**Activity:** How many lines in the entries below include the word "sklearn"? Respond with the number only.

**Recorded data:**
***
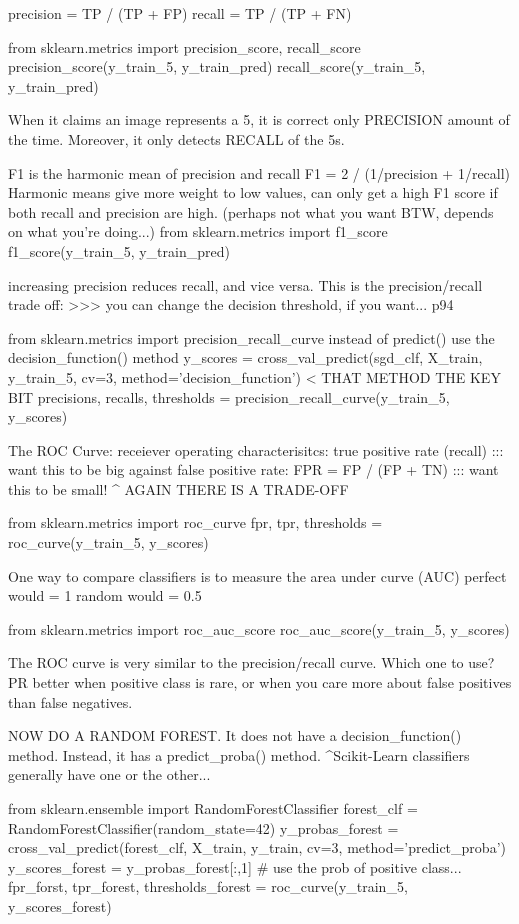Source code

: precision = TP / (TP + FP)
recall = TP / (TP + FN)

from sklearn.metrics import precision_score, recall_score
precision_score(y_train_5, y_train_pred)
recall_score(y_train_5, y_train_pred)

When it claims an image represents a 5,
it is correct only PRECISION amount of the time.
Moreover, it only detects RECALL of the 5s.

F1 is the harmonic mean of precision and recall
F1 = 2 / (1/precision + 1/recall)
Harmonic means give more weight to low values,
can only get a high F1 score if both recall and precision are high.
(perhaps not what you want BTW, depends on what you're doing...)
from sklearn.metrics import f1_score
f1_score(y_train_5, y_train_pred)

increasing precision reduces recall, and vice versa.
This is the precision/recall trade off:
>>> you can change the decision threshold, if you want... p94

from sklearn.metrics import precision_recall_curve
instead of predict() use the decision_function() method
y_scores = cross_val_predict(sgd_clf, X_train, y_train_5, cv=3, method='decision_function') < THAT METHOD THE KEY BIT
precisions, recalls, thresholds = precision_recall_curve(y_train_5, y_scores)

The ROC Curve:
receiever operating characterisitcs:
true positive rate (recall) ::: want this to be big
against false positive rate:
FPR = FP / (FP + TN) ::: want this to be small!
^ AGAIN THERE IS A TRADE-OFF

from sklearn.metrics import roc_curve
fpr, tpr, thresholds = roc_curve(y_train_5, y_scores)

One way to compare classifiers is to measure the area under curve (AUC)
perfect would = 1
random would = 0.5

from sklearn.metrics import roc_auc_score
roc_auc_score(y_train_5, y_scores)

The ROC curve is very similar to the precision/recall curve.
Which one to use?
PR better when positive class is rare,
or when you care more about false positives than false negatives.

NOW DO A RANDOM FOREST.
It does not have a decision_function() method.
Instead, it has a predict_proba() method.
^Scikit-Learn classifiers generally have one or the other...

from sklearn.ensemble import RandomForestClassifier
forest_clf = RandomForestClassifier(random_state=42)
y_probas_forest = cross_val_predict(forest_clf, X_train, y_train, cv=3, method='predict_proba')
y_scores_forest = y_probas_forest[:,1] # use the prob of positive class...
fpr_forst, tpr_forest, thresholds_forest = roc_curve(y_train_5, y_scores_forest)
***
**Exercise answer:** 6